**INSTRUCTIONS FOR THE TASK**: Print the records exactly as written, and let no picture into the answer.

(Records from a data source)
*-*-*

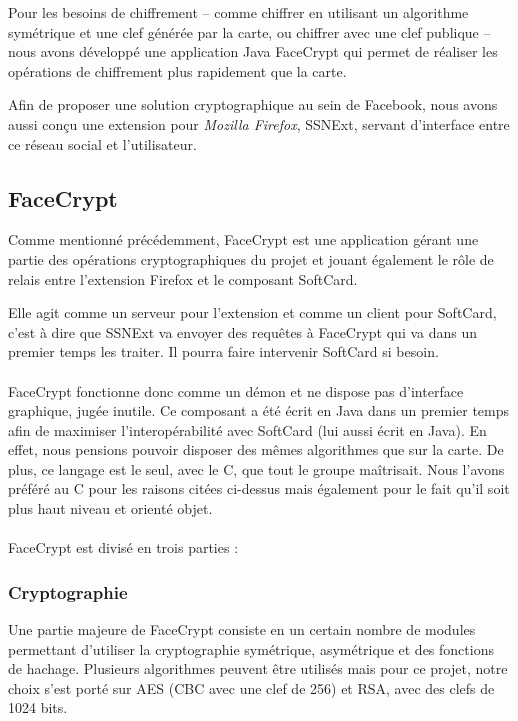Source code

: \documentclass[a4paper,11pt,french]{article}
\begin{document}
Pour les besoins de chiffrement -- comme chiffrer en utilisant un algorithme
symétrique et une clef générée par la carte, ou chiffrer avec une clef
publique -- nous avons développé une application Java \og{}FaceCrypt \fg{}
qui permet de réaliser les opérations de chiffrement plus rapidement que la
carte.

Afin de proposer une solution cryptographique au sein de Facebook, nous avons 
aussi conçu une extension pour \emph{Mozilla Firefox}, SSNExt, servant 
d'interface entre ce réseau social et l'utilisateur.

\subsection{FaceCrypt}
Comme mentionné précédemment, FaceCrypt est une application gérant une partie
des opérations cryptographiques du projet et jouant également le rôle de
relais entre l'extension Firefox et le composant SoftCard. 

Elle agit comme un serveur pour l'extension et comme un client pour SoftCard, 
c'est à dire que SSNExt va envoyer des requêtes à FaceCrypt qui va dans un 
premier temps les traiter. Il pourra faire intervenir SoftCard si besoin.

\paragraph{}
FaceCrypt fonctionne donc comme un démon et ne dispose pas d'interface
graphique, jugée inutile. Ce composant a été écrit en Java dans un premier 
temps afin de maximiser l'interopérabilité avec SoftCard (lui aussi écrit en 
Java). En effet, nous pensions pouvoir disposer des mêmes algorithmes 
que sur la carte. De plus, ce langage est le seul, avec le C, que tout le
groupe maîtrisait. Nous l'avons préféré au C pour les raisons citées ci-dessus
mais également pour le fait qu'il soit plus haut niveau et orienté objet.

\paragraph{}
FaceCrypt est divisé en trois parties : 

\subsubsection{Cryptographie}
Une partie majeure de FaceCrypt consiste en un certain nombre de modules 
permettant d'utiliser la cryptographie symétrique, asymétrique et des 
fonctions de hachage. Plusieurs algorithmes peuvent être utilisés mais
pour ce projet, notre choix s'est porté sur AES (CBC avec une clef de 256) et 
RSA, avec des clefs de 1024 bits.
\end{document}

*-*-*

**RESPONSE TO THIS TASK**:
Source code

: \documentclass[a4paper,11pt,french]{article}
\begin{document}
Pour les besoins de chiffrement -- comme chiffrer en utilisant un algorithme
symétrique et une clef générée par la carte, ou chiffrer avec une clef
publique -- nous avons développé une application Java \og{}FaceCrypt \fg{}
qui permet de réaliser les opérations de chiffrement plus rapidement que la
carte.

Afin de proposer une solution cryptographique au sein de Facebook, nous avons 
aussi conçu une extension pour \emph{Mozilla Firefox}, SSNExt, servant 
d'interface entre ce réseau social et l'utilisateur.

\subsection{FaceCrypt}
Comme mentionné précédemment, FaceCrypt est une application gérant une partie
des opérations cryptographiques du projet et jouant également le rôle de
relais entre l'extension Firefox et le composant SoftCard. 

Elle agit comme un serveur pour l'extension et comme un client pour SoftCard, 
c'est à dire que SSNExt va envoyer des requêtes à FaceCrypt qui va dans un 
premier temps les traiter. Il pourra faire intervenir SoftCard si besoin.

\paragraph{}
FaceCrypt fonctionne donc comme un démon et ne dispose pas d'interface
graphique, jugée inutile. Ce composant a été écrit en Java dans un premier 
temps afin de maximiser l'interopérabilité avec SoftCard (lui aussi écrit en 
Java). En effet, nous pensions pouvoir disposer des mêmes algorithmes 
que sur la carte. De plus, ce langage est le seul, avec le C, que tout le
groupe maîtrisait. Nous l'avons préféré au C pour les raisons citées ci-dessus
mais également pour le fait qu'il soit plus haut niveau et orienté objet.

\paragraph{}
FaceCrypt est divisé en trois parties : 

\subsubsection{Cryptographie}
Une partie majeure de FaceCrypt consiste en un certain nombre de modules 
permettant d'utiliser la cryptographie symétrique, asymétrique et des 
fonctions de hachage. Plusieurs algorithmes peuvent être utilisés mais
pour ce projet, notre choix s'est porté sur AES (CBC avec une clef de 256) et 
RSA, avec des clefs de 1024 bits.
\end{document}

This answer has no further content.